■ THE PROBLEM ■
Look through the records, and whenever a line includes the word "begin", copy it.

■ Data extracted from a collection ■
- Opening Delimiter -

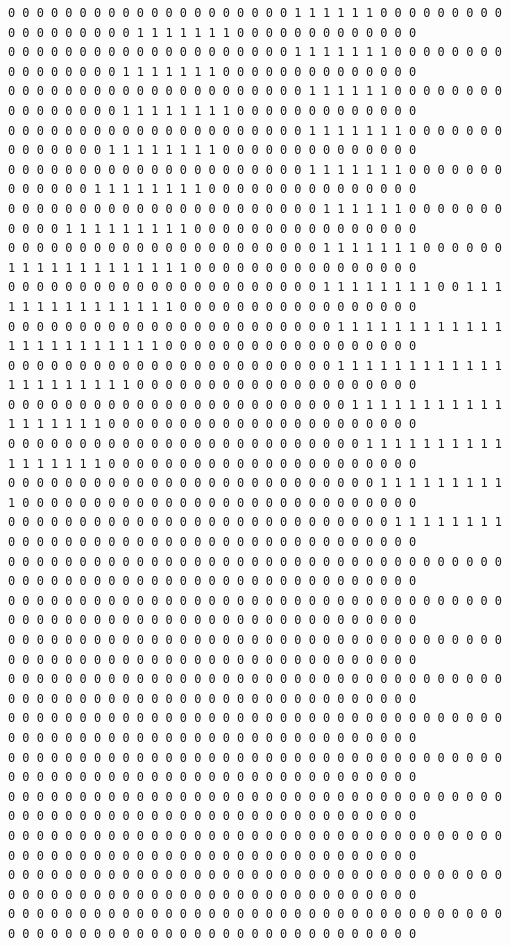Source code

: \documentclass{oci}
\begin{document}
\begin{sampleDescription}
{\begin{verbatim}
0 0 0 0 0 0 0 0 0 0 0 0 0 0 0 0 0 0 0 0 1 1 1 1 1 1 0 0 0 0 0 0 0 0 0 0 0 0 0 0 0 0 0 0 1 1 1 1 1 1 1 0 0 0 0 0 0 0 0 0 0 0 0 0
0 0 0 0 0 0 0 0 0 0 0 0 0 0 0 0 0 0 0 0 1 1 1 1 1 1 1 0 0 0 0 0 0 0 0 0 0 0 0 0 0 0 0 1 1 1 1 1 1 1 0 0 0 0 0 0 0 0 0 0 0 0 0 0
0 0 0 0 0 0 0 0 0 0 0 0 0 0 0 0 0 0 0 0 0 1 1 1 1 1 1 0 0 0 0 0 0 0 0 0 0 0 0 0 0 0 0 1 1 1 1 1 1 1 1 0 0 0 0 0 0 0 0 0 0 0 0 0
0 0 0 0 0 0 0 0 0 0 0 0 0 0 0 0 0 0 0 0 0 1 1 1 1 1 1 1 0 0 0 0 0 0 0 0 0 0 0 0 0 0 1 1 1 1 1 1 1 1 0 0 0 0 0 0 0 0 0 0 0 0 0 0
0 0 0 0 0 0 0 0 0 0 0 0 0 0 0 0 0 0 0 0 0 1 1 1 1 1 1 1 0 0 0 0 0 0 0 0 0 0 0 0 0 1 1 1 1 1 1 1 1 0 0 0 0 0 0 0 0 0 0 0 0 0 0 0
0 0 0 0 0 0 0 0 0 0 0 0 0 0 0 0 0 0 0 0 0 0 1 1 1 1 1 1 0 0 0 0 0 0 0 0 0 0 0 1 1 1 1 1 1 1 1 1 0 0 0 0 0 0 0 0 0 0 0 0 0 0 0 0
0 0 0 0 0 0 0 0 0 0 0 0 0 0 0 0 0 0 0 0 0 0 1 1 1 1 1 1 1 0 0 0 0 0 0 1 1 1 1 1 1 1 1 1 1 1 1 1 0 0 0 0 0 0 0 0 0 0 0 0 0 0 0 0
0 0 0 0 0 0 0 0 0 0 0 0 0 0 0 0 0 0 0 0 0 0 1 1 1 1 1 1 1 1 0 0 1 1 1 1 1 1 1 1 1 1 1 1 1 1 1 0 0 0 0 0 0 0 0 0 0 0 0 0 0 0 0 0
0 0 0 0 0 0 0 0 0 0 0 0 0 0 0 0 0 0 0 0 0 0 0 1 1 1 1 1 1 1 1 1 1 1 1 1 1 1 1 1 1 1 1 1 1 1 0 0 0 0 0 0 0 0 0 0 0 0 0 0 0 0 0 0
0 0 0 0 0 0 0 0 0 0 0 0 0 0 0 0 0 0 0 0 0 0 0 1 1 1 1 1 1 1 1 1 1 1 1 1 1 1 1 1 1 1 1 1 0 0 0 0 0 0 0 0 0 0 0 0 0 0 0 0 0 0 0 0
0 0 0 0 0 0 0 0 0 0 0 0 0 0 0 0 0 0 0 0 0 0 0 0 1 1 1 1 1 1 1 1 1 1 1 1 1 1 1 1 1 1 0 0 0 0 0 0 0 0 0 0 0 0 0 0 0 0 0 0 0 0 0 0
0 0 0 0 0 0 0 0 0 0 0 0 0 0 0 0 0 0 0 0 0 0 0 0 0 1 1 1 1 1 1 1 1 1 1 1 1 1 1 1 1 1 0 0 0 0 0 0 0 0 0 0 0 0 0 0 0 0 0 0 0 0 0 0
0 0 0 0 0 0 0 0 0 0 0 0 0 0 0 0 0 0 0 0 0 0 0 0 0 0 1 1 1 1 1 1 1 1 1 1 0 0 0 0 0 0 0 0 0 0 0 0 0 0 0 0 0 0 0 0 0 0 0 0 0 0 0 0
0 0 0 0 0 0 0 0 0 0 0 0 0 0 0 0 0 0 0 0 0 0 0 0 0 0 0 1 1 1 1 1 1 1 1 0 0 0 0 0 0 0 0 0 0 0 0 0 0 0 0 0 0 0 0 0 0 0 0 0 0 0 0 0
0 0 0 0 0 0 0 0 0 0 0 0 0 0 0 0 0 0 0 0 0 0 0 0 0 0 0 0 0 0 0 0 0 0 0 0 0 0 0 0 0 0 0 0 0 0 0 0 0 0 0 0 0 0 0 0 0 0 0 0 0 0 0 0
0 0 0 0 0 0 0 0 0 0 0 0 0 0 0 0 0 0 0 0 0 0 0 0 0 0 0 0 0 0 0 0 0 0 0 0 0 0 0 0 0 0 0 0 0 0 0 0 0 0 0 0 0 0 0 0 0 0 0 0 0 0 0 0
0 0 0 0 0 0 0 0 0 0 0 0 0 0 0 0 0 0 0 0 0 0 0 0 0 0 0 0 0 0 0 0 0 0 0 0 0 0 0 0 0 0 0 0 0 0 0 0 0 0 0 0 0 0 0 0 0 0 0 0 0 0 0 0
0 0 0 0 0 0 0 0 0 0 0 0 0 0 0 0 0 0 0 0 0 0 0 0 0 0 0 0 0 0 0 0 0 0 0 0 0 0 0 0 0 0 0 0 0 0 0 0 0 0 0 0 0 0 0 0 0 0 0 0 0 0 0 0
0 0 0 0 0 0 0 0 0 0 0 0 0 0 0 0 0 0 0 0 0 0 0 0 0 0 0 0 0 0 0 0 0 0 0 0 0 0 0 0 0 0 0 0 0 0 0 0 0 0 0 0 0 0 0 0 0 0 0 0 0 0 0 0
0 0 0 0 0 0 0 0 0 0 0 0 0 0 0 0 0 0 0 0 0 0 0 0 0 0 0 0 0 0 0 0 0 0 0 0 0 0 0 0 0 0 0 0 0 0 0 0 0 0 0 0 0 0 0 0 0 0 0 0 0 0 0 0
0 0 0 0 0 0 0 0 0 0 0 0 0 0 0 0 0 0 0 0 0 0 0 0 0 0 0 0 0 0 0 0 0 0 0 0 0 0 0 0 0 0 0 0 0 0 0 0 0 0 0 0 0 0 0 0 0 0 0 0 0 0 0 0
0 0 0 0 0 0 0 0 0 0 0 0 0 0 0 0 0 0 0 0 0 0 0 0 0 0 0 0 0 0 0 0 0 0 0 0 0 0 0 0 0 0 0 0 0 0 0 0 0 0 0 0 0 0 0 0 0 0 0 0 0 0 0 0
0 0 0 0 0 0 0 0 0 0 0 0 0 0 0 0 0 0 0 0 0 0 0 0 0 0 0 0 0 0 0 0 0 0 0 0 0 0 0 0 0 0 0 0 0 0 0 0 0 0 0 0 0 0 0 0 0 0 0 0 0 0 0 0
0 0 0 0 0 0 0 0 0 0 0 0 0 0 0 0 0 0 0 0 0 0 0 0 0 0 0 0 0 0 0 0 0 0 0 0 0 0 0 0 0 0 0 0 0 0 0 0 0 0 0 0 0 0 0 0 0 0 0 0 0 0 0 0
\end{verbatim}
}


\end{sampleDescription}
\end{document}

- Closing Delimiter -

■ FINISHED TASK ■
\begin{document}
\begin{sampleDescription}
{\begin{verbatim}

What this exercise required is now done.